TESTIGO
Tú sabes que estoy pero no entres de repente
a mi cuarto. Podrías ver cómo guardo silencio
encima de una hoja blanca.
Cómo es posible escribir sobre el amor
escuchando los gritos de los asesinados y deshonrados,
cómo es posible escribir sobre la muerte
mirando las caritas de los niños.
No entres de repente a mi cuarto. Verás a un mudo
y atado testigo del amor al que vence la muerte.
Tadeusz Rósewicz.
El
torbellino de horror en el que se ha convertido para mí la experiencia de vivir
en Venezuela, es difícil de compartir cuando todos estamos buscando la manera
de sobrevivirlo.
He
sentido indignación, impotencia, rabia y una inquietud por comprender lo que
nos ocurre en el contexto social, político y humano, que me movió a leer
revisiones históricas, opiniones en la prensa, novelas y poesía. La lectura fue poco a poco tejiendo un
sentido que me condujo al poema de Tadeusz Rósewicks, Testigo. Lo he leído
muchas veces, y es ya casi un mantra que me centra.
Este
poeta polaco respondió con poemas desnudos de adornos al horror de la Segunda
Guerra Mundial. Su arte no insultó al sufrimiento humano minimizándolo, ni
ignoró los destellos de belleza que aún podía apreciar. En este poema, Testigo,
nos muestra la tensión de la vida y la muerte en un solo corazón. Sin embargo,
su sentimiento final es el del ahogo de la experiencia del amor ante el
silencio imponente de la muerte que toda destrucción representa.
Leerlo
me ha hecho reflexionar acerca de dificultad de atravesar la experiencia del
horror. Al sentirlo, se nos presenta como una imagen intolerable poco presta a
convertirse en conversación con otros. Se ahoga nuestra voz, y para poder
continuar, algunos nos envolvemos en oraciones y otros en pensamientos
positivos, mientras otros más buscan la manera de seguir creando a pesar de la
destrucción de todo el entorno. Todos estamos haciendo un esfuerzo a modo de
una orquesta en la que cada músico se organiza como puede, sin partitura y sin
director. La armonía es imposible. Todo esfuerzo falla, y el desgaste va
carcomiendo lo mejor de nosotros, convirtiéndonos en animales básicos. Como serpientes
nos arrastramos sigilosamente por la tierra buscando al próximo ratón que será
nuestro alimento. El horror ha vencido, y estamos en el infierno que se encuentra debajo de la
base de la pirámide de Maslow. Todo vale.
Parece
que a los seres humanos nos corresponde tocar niveles de animalidad para
conocer la destructividad de la que somos capaces y horrorizarnos, y a partir
de allí, aprender a tomarnos en serio, valorar la vida y cooperar. No lo sé, solo
especulo, también buscando que este horror tenga algún sentido constructivo.

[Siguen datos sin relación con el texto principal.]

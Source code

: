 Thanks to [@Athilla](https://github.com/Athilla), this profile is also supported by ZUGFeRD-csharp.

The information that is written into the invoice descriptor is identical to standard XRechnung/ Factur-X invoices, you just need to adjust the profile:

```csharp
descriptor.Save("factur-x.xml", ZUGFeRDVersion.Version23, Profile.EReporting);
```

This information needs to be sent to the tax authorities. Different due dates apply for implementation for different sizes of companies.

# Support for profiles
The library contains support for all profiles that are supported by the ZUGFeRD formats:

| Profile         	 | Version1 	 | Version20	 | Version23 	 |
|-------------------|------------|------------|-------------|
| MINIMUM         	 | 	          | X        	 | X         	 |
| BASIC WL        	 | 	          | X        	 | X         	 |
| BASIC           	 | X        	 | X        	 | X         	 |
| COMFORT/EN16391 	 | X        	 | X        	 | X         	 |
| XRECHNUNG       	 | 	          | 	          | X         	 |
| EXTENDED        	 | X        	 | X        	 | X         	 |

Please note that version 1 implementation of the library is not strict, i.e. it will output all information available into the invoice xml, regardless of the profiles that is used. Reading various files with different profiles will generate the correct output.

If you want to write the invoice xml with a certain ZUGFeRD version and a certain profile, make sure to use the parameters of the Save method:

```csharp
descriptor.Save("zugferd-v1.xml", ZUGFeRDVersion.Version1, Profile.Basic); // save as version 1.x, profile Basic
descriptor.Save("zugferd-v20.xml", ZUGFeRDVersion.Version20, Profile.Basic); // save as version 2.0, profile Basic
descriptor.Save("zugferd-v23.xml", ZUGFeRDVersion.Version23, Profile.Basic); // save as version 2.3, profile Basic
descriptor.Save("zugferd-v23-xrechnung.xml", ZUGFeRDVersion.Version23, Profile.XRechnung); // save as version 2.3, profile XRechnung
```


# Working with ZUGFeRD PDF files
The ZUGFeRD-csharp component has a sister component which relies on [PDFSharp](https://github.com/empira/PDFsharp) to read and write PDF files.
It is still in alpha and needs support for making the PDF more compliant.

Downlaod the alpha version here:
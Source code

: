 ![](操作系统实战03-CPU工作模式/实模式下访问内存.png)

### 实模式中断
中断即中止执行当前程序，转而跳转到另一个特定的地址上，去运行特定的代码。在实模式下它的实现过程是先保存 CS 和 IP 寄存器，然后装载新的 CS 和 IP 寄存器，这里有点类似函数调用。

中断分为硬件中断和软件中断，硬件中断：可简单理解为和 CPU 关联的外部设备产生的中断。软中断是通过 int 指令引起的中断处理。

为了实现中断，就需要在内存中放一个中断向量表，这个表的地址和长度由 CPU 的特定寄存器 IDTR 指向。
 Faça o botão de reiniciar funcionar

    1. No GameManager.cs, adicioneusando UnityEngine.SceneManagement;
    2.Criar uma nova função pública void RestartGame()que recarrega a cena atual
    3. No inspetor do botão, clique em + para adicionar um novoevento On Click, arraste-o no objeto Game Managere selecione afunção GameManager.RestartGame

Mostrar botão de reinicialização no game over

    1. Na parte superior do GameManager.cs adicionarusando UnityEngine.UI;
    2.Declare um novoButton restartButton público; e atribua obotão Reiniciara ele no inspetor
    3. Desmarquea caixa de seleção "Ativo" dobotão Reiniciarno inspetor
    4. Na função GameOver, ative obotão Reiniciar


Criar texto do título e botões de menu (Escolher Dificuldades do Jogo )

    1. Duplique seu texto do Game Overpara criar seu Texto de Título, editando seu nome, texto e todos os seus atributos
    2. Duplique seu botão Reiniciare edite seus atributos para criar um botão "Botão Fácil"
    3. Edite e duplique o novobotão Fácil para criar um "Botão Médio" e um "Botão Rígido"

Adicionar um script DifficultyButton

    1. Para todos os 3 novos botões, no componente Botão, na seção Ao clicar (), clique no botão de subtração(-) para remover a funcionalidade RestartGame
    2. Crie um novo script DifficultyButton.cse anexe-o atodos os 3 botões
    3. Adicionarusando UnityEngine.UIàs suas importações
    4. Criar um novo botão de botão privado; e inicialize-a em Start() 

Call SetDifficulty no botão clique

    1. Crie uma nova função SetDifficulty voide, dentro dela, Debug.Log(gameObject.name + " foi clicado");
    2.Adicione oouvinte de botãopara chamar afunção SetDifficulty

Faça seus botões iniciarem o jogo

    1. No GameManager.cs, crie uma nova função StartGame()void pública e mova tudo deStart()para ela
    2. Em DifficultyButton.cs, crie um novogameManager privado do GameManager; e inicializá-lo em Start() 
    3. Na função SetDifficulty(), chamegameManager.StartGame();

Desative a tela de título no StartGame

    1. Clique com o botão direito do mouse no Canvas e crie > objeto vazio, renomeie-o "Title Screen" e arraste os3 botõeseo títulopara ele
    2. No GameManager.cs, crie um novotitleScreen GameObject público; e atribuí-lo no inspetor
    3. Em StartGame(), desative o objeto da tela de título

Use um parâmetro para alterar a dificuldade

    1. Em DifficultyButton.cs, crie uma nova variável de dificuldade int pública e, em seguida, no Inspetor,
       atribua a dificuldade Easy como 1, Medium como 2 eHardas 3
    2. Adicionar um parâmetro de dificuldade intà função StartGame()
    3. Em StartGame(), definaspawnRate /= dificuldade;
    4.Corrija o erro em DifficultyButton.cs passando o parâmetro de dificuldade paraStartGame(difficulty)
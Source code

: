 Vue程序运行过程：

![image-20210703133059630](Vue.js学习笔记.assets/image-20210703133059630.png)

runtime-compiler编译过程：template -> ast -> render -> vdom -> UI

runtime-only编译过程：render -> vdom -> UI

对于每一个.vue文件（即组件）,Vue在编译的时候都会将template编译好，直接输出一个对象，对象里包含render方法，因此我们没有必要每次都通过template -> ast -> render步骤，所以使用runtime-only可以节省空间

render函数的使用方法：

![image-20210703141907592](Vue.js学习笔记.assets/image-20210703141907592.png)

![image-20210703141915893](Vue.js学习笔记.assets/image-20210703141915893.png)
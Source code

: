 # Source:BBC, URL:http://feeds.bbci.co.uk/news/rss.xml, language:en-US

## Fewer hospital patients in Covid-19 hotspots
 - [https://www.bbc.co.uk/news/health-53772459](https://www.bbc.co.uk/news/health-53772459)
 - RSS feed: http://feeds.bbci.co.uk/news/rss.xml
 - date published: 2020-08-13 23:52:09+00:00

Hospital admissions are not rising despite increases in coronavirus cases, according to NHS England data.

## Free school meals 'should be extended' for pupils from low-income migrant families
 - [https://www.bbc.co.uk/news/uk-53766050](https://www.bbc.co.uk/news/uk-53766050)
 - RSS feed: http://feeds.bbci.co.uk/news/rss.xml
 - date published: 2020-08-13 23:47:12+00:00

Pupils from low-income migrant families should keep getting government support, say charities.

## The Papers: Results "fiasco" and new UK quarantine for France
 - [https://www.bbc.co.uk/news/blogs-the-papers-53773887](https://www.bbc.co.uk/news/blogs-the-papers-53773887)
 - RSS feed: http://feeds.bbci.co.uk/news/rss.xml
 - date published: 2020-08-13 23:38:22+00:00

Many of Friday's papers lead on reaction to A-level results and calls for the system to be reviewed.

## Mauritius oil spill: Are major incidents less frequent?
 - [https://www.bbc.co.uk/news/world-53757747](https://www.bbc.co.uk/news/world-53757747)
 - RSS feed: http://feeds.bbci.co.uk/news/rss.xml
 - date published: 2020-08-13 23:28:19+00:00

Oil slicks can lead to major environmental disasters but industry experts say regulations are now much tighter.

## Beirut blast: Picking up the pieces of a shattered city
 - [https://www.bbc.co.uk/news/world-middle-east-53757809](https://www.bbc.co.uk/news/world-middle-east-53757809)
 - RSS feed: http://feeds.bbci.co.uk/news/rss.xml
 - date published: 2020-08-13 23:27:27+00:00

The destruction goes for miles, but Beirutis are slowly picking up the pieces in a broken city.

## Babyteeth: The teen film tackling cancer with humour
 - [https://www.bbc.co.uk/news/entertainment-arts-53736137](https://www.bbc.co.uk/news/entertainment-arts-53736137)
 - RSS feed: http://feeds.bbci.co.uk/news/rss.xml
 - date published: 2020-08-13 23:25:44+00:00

Pero el dolor en la boca del estómago, las palpitaciones irregulares de mi
corazón, y el mal dormir, no me abandonan. La sin razón de mis sensaciones me indica claramente que esta destrucción no tiene sino el sentido que tiene el capricho de un loco que incendia su propia casa.
Tal
vez sea mi temperamento mediterráneo el que me hace creer que la única
respuesta de vida ante el horror es denunciarlo a través de lo que sentimos,
sin pretensiones positivistas como “toda crisis representa una oportunidad”. En
el camino de aprender a amar de todo ser humano, la crueldad y el horror nos
confrontan con una última posibilidad de respuesta antes de morir: la
honestidad con uno mismo.
Tadeusz
Rósewicks fue capaz de esa honestidad y supo hacerla arte. Declaró a la poesía
muerta porque reconoció que ante el homicidio y la masacre ya no eran posibles
las viejas formas de la poesía. Ninguna metáfora podría hablar del horror mejor
que el horror mismo, y para él, era ya tiempo de expresarlo en un testimonio
que rinde al lector de hoy, testigo de la experiencia humana del sinsentido de
las guerras, del ahogo del amor ante la muerte del individuo por opresión
totalitaria.
A lo mejor por indirección podemos vernos reflejados en la experiencia de Rósewicks y declarar abiertamente que tenemos miedo y nos sentimos perdidos, que se nos ahoga la vida aunque estemos haciendo muchos esfuerzos en los cuales insistiremos para seguir viviendo, porque aún tenemos que aprender a amar antes de morirnos.